__WHAT IS EXPECTED__: Check every line of the data for the string "login" and copy the ones that have it.

__RECORD SET__:

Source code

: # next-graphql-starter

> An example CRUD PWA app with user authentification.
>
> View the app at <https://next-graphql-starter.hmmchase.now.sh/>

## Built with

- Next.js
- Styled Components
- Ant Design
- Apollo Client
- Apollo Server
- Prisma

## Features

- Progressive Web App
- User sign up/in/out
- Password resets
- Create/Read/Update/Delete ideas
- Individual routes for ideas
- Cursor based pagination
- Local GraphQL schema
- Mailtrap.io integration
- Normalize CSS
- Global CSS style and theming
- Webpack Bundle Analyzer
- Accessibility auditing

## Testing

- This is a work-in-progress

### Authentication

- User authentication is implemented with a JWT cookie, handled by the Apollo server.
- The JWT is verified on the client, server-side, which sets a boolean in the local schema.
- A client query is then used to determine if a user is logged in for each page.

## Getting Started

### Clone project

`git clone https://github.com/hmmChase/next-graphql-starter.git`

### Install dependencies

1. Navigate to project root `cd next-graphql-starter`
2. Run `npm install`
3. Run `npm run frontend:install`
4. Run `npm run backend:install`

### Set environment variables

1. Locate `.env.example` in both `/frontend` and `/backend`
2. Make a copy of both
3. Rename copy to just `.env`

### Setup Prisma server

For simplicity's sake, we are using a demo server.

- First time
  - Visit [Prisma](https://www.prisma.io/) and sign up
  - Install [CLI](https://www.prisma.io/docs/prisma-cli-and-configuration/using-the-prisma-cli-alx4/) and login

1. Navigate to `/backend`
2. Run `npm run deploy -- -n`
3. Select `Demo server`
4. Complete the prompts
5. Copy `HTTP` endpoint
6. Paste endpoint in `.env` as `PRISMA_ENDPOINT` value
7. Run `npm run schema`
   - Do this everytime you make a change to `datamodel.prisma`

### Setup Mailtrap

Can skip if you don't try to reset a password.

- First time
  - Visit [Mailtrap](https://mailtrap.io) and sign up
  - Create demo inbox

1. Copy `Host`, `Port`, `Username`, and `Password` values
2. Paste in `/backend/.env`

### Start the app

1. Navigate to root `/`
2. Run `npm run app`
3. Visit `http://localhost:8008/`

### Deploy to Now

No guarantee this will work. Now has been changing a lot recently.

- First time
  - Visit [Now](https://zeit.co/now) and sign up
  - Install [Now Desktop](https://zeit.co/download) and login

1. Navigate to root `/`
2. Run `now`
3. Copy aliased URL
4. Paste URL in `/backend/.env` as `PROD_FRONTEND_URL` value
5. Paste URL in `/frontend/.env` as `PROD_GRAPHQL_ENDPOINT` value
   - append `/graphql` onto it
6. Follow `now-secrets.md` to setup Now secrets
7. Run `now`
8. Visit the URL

---

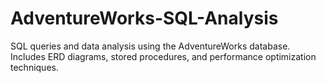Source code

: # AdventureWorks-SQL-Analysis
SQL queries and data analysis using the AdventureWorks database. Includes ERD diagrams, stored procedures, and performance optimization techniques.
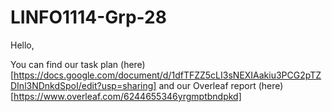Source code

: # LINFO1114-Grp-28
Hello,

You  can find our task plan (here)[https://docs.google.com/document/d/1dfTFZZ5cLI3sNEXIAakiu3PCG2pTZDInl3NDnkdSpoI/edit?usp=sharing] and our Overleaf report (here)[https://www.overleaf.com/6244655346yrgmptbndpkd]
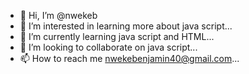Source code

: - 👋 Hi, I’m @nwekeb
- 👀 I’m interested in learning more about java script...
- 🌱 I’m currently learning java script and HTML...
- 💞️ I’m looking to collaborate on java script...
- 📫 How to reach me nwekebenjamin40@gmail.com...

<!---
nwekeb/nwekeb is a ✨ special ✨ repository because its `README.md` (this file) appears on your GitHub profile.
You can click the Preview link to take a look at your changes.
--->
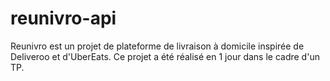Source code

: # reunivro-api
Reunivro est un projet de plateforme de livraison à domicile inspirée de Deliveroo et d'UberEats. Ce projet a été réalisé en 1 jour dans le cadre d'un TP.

__EXPECTED ANSWER__:
  - Install [CLI](https://www.prisma.io/docs/prisma-cli-and-configuration/using-the-prisma-cli-alx4/) and login
  - Install [Now Desktop](https://zeit.co/download) and login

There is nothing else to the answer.